Records from a collection
· · · ·

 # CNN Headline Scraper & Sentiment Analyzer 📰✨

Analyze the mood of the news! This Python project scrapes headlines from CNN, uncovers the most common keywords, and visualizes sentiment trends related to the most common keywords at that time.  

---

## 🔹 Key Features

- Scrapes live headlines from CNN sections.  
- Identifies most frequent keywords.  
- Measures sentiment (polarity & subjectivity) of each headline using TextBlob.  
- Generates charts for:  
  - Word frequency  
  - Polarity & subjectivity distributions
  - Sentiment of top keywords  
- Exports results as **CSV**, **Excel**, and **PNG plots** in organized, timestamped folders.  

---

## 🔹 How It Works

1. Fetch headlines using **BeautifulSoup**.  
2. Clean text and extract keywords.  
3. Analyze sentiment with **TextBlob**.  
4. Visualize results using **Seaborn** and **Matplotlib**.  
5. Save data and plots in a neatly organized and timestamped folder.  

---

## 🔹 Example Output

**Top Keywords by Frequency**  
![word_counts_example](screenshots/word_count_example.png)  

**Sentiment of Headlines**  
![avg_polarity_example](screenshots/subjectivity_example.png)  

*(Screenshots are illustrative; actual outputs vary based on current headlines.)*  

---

· · · ·

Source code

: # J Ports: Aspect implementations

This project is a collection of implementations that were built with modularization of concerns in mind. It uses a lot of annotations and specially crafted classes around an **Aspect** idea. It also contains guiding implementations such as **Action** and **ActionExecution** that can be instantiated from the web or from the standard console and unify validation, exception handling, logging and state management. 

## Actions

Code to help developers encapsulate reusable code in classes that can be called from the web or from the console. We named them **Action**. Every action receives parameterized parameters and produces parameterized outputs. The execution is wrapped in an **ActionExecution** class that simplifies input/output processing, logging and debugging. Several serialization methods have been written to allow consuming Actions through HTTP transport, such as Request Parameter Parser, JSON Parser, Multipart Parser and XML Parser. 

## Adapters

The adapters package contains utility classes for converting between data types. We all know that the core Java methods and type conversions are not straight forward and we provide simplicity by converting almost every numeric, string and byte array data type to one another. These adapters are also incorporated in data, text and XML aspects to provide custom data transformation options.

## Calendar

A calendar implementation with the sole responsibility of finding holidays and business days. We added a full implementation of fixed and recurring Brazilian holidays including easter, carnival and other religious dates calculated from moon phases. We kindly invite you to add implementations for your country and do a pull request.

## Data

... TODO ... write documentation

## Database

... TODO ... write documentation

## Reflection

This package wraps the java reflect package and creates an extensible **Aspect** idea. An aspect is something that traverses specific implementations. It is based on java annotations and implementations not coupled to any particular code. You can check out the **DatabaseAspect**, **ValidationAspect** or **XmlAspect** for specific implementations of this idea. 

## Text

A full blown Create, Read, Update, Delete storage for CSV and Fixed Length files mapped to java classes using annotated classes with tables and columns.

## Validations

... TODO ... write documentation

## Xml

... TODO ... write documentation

· · · ·

Show each line in the entries that holds the string "project".

Analyze the mood of the news! This Python project scrapes headlines from CNN, uncovers the most common keywords, and visualizes sentiment trends related to the most common keywords at that time.  
This project is a collection of implementations that were built with modularization of concerns in mind. It uses a lot of annotations and specially crafted classes around an **Aspect** idea. It also contains guiding implementations such as **Action** and **ActionExecution** that can be instantiated from the web or from the standard console and unify validation, exception handling, logging and state management. 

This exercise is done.